_REQUIREMENT:_ Using the records that appear below, write out exactly the lines from the one with "pkg update && pkg upgrade" through the one with "### Overview of the course", keeping both end lines.

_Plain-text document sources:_
[Start of Attachment]
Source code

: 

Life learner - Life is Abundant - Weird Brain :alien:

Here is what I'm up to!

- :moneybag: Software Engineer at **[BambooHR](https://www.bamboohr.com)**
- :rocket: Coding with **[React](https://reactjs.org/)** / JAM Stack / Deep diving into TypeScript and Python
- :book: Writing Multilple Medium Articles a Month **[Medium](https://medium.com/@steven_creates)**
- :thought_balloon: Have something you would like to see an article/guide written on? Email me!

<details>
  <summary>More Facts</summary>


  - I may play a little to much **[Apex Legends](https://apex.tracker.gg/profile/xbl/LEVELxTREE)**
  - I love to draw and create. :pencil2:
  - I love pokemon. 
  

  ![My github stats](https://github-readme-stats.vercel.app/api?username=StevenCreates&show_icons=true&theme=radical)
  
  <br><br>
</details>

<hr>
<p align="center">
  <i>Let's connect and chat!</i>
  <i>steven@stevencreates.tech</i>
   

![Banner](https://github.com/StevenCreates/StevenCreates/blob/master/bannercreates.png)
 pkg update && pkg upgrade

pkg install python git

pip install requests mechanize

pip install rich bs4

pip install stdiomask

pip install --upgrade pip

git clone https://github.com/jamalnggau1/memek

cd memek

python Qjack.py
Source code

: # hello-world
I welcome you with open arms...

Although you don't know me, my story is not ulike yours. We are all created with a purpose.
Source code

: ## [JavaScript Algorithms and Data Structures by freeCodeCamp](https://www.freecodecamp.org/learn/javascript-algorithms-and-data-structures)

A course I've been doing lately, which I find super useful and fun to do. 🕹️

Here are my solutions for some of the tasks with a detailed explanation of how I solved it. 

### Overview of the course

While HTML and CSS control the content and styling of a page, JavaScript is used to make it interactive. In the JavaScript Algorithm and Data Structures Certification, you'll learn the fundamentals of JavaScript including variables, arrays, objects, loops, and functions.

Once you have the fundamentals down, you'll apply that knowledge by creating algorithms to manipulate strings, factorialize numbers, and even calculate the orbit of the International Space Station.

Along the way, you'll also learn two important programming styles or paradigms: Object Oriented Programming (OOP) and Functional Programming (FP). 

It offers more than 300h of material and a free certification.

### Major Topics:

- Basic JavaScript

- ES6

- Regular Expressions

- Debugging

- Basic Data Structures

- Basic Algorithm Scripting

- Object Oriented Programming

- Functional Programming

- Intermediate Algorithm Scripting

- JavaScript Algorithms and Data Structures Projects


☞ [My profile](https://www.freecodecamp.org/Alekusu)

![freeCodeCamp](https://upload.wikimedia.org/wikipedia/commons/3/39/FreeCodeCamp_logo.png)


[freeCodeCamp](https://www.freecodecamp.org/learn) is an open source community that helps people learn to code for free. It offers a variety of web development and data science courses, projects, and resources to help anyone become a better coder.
[End of Attachment]
[Start of Attachment]
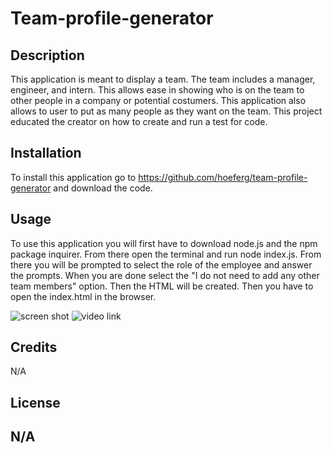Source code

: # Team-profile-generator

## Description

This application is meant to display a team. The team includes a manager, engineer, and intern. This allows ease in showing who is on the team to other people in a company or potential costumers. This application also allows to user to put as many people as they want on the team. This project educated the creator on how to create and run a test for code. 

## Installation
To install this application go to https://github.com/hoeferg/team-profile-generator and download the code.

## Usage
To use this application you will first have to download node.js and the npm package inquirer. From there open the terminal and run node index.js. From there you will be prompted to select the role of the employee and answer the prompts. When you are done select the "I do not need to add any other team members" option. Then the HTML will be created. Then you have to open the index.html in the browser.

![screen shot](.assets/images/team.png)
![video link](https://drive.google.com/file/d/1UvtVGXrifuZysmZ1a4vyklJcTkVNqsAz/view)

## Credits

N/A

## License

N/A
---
[End of Attachment]
[Start of Attachment]
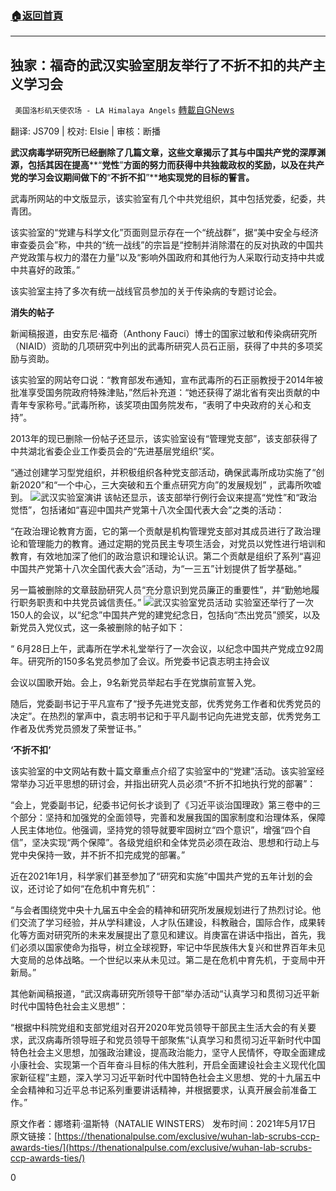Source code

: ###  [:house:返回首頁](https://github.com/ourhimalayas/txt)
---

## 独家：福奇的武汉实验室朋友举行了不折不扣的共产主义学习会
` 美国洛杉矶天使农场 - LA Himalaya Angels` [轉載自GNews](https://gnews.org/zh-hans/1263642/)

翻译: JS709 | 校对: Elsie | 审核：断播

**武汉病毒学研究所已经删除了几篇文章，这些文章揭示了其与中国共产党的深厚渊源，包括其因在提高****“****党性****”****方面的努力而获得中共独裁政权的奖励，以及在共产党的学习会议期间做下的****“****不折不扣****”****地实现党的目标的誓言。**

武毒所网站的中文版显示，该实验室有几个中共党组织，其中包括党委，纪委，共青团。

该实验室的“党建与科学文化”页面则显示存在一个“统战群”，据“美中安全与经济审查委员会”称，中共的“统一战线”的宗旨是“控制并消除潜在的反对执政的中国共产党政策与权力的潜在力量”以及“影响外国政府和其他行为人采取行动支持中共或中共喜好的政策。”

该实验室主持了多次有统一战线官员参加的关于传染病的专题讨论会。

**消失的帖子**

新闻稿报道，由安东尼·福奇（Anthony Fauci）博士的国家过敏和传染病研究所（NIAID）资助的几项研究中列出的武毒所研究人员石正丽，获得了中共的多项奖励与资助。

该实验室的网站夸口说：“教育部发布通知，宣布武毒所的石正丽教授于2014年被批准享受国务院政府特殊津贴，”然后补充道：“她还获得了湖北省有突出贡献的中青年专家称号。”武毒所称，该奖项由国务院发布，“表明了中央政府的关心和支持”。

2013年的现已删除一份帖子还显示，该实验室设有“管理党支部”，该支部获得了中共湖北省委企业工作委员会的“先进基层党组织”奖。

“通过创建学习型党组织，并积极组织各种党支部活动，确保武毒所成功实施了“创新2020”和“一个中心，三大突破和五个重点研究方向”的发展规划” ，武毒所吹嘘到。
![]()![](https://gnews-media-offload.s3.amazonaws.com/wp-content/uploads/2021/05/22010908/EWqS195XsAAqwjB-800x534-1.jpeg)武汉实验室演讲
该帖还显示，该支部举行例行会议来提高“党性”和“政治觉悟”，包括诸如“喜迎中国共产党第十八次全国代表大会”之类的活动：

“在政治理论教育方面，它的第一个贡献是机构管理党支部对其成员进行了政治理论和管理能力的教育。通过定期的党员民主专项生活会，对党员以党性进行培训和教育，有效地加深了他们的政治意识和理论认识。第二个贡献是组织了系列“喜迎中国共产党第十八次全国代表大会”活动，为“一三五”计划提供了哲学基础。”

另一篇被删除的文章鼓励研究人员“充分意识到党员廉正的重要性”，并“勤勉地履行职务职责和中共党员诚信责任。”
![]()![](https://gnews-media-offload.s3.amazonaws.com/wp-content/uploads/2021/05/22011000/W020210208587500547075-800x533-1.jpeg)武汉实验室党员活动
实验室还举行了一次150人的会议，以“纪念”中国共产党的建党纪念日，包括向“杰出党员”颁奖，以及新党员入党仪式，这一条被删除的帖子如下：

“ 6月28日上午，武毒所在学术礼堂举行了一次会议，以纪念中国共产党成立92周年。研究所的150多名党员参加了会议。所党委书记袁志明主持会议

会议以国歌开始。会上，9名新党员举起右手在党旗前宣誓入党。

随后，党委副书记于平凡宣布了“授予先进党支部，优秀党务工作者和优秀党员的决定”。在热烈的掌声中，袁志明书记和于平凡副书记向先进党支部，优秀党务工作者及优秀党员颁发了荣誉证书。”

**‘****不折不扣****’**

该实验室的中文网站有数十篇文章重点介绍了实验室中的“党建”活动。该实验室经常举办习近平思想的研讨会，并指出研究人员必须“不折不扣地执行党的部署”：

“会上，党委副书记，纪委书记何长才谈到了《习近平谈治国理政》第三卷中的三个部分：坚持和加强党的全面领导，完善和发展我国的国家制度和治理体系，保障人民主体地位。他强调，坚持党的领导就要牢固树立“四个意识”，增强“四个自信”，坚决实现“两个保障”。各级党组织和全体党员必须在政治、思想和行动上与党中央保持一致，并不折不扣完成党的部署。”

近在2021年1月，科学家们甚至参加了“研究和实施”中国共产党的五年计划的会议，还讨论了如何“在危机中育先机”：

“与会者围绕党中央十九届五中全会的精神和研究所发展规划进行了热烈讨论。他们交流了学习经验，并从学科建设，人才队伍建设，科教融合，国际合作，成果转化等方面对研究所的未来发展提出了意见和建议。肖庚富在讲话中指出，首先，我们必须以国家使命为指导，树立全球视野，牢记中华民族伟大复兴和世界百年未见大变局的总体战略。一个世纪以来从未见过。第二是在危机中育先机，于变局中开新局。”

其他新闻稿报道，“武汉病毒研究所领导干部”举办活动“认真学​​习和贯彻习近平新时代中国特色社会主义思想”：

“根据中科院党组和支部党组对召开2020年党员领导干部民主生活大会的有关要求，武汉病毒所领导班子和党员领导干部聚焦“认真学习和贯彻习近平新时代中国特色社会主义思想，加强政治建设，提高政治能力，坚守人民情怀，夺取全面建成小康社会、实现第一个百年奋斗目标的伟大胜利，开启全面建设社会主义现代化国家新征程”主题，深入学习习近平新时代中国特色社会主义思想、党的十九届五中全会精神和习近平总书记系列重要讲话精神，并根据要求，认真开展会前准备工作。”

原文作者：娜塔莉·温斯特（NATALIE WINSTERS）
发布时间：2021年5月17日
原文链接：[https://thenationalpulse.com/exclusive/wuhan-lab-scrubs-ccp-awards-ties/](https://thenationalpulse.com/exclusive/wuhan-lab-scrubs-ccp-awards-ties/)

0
[End of Attachment]
_EXERCISE RESPONSE:_
 pkg update && pkg upgrade

pkg install python git

pip install requests mechanize

pip install rich bs4

pip install stdiomask

pip install --upgrade pip

git clone https://github.com/jamalnggau1/memek

cd memek

python Qjack.py
Source code

: # hello-world
I welcome you with open arms...

Although you don't know me, my story is not ulike yours. We are all created with a purpose.
Source code

: ## [JavaScript Algorithms and Data Structures by freeCodeCamp](https://www.freecodecamp.org/learn/javascript-algorithms-and-data-structures)

A course I've been doing lately, which I find super useful and fun to do. 🕹️

Here are my solutions for some of the tasks with a detailed explanation of how I solved it. 

### Overview of the course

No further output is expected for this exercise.